The large number of cattle and sheep that annually cross the river at a spot known as Police Point (situated near the boundaries of the runs of Mr. Bagot and Mr. McEvoy, on the north side, and opposite to Mr. Lang's station on the south side, at a distance of 90 miles from Balranald, and 160 miles from Wagga Wagga), seems to have suggested to Mr. Bagot the propriety of establishing a punt on his run, close to the above-named spot.[9]
Bagot's punt crossed to the opposite bank just upstream of Bungah Creek.  The vessel was described as "a small scow" (a flat-bottomed boat with square ends).  Though not considered large it was nevertheless able to accommodate a dray and four bullocks, or two hundred sheep.
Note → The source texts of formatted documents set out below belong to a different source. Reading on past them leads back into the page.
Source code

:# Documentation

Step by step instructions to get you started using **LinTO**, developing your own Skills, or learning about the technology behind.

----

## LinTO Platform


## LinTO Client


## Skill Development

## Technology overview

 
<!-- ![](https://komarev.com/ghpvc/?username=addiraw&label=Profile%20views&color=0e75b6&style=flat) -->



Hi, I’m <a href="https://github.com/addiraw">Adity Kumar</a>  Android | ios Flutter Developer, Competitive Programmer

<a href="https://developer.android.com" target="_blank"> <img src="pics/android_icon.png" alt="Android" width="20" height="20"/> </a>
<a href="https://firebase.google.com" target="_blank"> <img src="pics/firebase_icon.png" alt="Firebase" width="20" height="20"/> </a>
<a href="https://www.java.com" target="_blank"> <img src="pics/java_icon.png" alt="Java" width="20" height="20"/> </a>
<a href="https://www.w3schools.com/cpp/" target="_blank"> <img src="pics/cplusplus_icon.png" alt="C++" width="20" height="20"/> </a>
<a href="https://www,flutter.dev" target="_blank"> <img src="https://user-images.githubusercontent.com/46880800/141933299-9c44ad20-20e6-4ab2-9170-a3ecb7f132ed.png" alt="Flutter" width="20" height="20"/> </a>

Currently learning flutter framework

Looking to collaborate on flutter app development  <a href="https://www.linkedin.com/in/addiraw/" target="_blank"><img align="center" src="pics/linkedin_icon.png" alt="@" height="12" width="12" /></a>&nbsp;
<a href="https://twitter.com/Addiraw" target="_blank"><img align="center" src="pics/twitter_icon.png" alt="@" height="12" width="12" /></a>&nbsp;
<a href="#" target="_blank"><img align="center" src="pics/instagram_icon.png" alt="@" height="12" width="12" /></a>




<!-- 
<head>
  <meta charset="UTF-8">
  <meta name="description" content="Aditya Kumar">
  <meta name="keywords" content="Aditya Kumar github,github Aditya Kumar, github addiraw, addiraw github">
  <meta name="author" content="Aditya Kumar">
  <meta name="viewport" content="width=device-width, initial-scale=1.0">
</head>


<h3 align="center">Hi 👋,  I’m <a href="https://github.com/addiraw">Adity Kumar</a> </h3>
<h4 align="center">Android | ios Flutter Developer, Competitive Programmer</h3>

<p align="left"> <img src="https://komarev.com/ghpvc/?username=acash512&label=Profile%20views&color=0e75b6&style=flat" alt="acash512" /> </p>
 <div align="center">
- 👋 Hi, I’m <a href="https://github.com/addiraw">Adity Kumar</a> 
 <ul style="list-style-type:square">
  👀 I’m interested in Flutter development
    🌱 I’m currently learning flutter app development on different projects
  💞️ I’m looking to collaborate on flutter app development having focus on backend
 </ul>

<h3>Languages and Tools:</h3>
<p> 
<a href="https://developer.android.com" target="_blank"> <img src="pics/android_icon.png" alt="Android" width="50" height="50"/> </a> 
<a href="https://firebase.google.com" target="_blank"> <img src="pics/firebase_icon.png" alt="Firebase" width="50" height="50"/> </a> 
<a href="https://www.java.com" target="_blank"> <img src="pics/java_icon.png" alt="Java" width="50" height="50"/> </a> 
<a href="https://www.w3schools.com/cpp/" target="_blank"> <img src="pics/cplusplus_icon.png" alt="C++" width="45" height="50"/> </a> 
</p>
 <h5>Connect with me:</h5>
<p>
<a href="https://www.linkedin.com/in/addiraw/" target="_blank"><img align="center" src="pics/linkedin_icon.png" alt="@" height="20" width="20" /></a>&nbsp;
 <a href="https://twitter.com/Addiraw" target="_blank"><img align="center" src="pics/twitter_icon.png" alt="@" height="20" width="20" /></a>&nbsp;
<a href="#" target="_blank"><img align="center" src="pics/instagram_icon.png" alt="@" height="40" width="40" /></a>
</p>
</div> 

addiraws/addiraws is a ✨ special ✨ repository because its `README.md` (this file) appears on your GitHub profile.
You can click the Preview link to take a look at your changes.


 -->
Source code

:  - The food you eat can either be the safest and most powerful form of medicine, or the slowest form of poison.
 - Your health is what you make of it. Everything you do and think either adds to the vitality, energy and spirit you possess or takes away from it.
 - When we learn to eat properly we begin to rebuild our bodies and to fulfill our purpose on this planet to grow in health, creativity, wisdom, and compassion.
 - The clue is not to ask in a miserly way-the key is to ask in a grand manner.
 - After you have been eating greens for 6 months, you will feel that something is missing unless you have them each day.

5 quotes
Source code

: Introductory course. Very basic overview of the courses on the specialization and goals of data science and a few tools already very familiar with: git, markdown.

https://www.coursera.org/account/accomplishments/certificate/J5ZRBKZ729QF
[Bagot's] punt is of moderate size, built in the ordinary manner, with moveable flats at each end.  It is propelled by means of two ropes fixed from [each] bank, which ropes run through wooden blocks attached to the rails of the punt.[10]
The same report states that Bagot had begun to construct "yards and other conveniences" in conjunction with his working punt.  His charges for crossing the river were: £3 for each thousand sheep; ten shillings for a bullock dray and team, or a horse and cart; and five shillings for a man and horse.
 
Opposition: Leonard's punt
 
By late 1857 Christopher Bagot had sold the "Illilawa" run to the squatter Henry Jeffreys, who continued to operate the punt at Sandy Point.  It was still operating in January 1858 when William Henry Leonard – known as Henry Leonard – arrived at Lang's Crossing-place.  Henry Leonard was often referred to as an "American", though he was actually from Studholm in New Brunswick, the south-east corner of Canada.  Leonard was an experienced ship-builder who had supervised the construction of barges for Francis Cadell, a pioneer of steam navigation on the Murray River.  Leonard recognised a business opportunity and had arrived at Lang's Crossing-place to undertake construction of a punt for use at the locality.  Bagot's old punt at Lang's Crossing-place, now operated by Henry Jeffreys, was considered "to be too small for the proper accommodation of the numerous travelling parties who desire to cross the Murrumbidgee at that place"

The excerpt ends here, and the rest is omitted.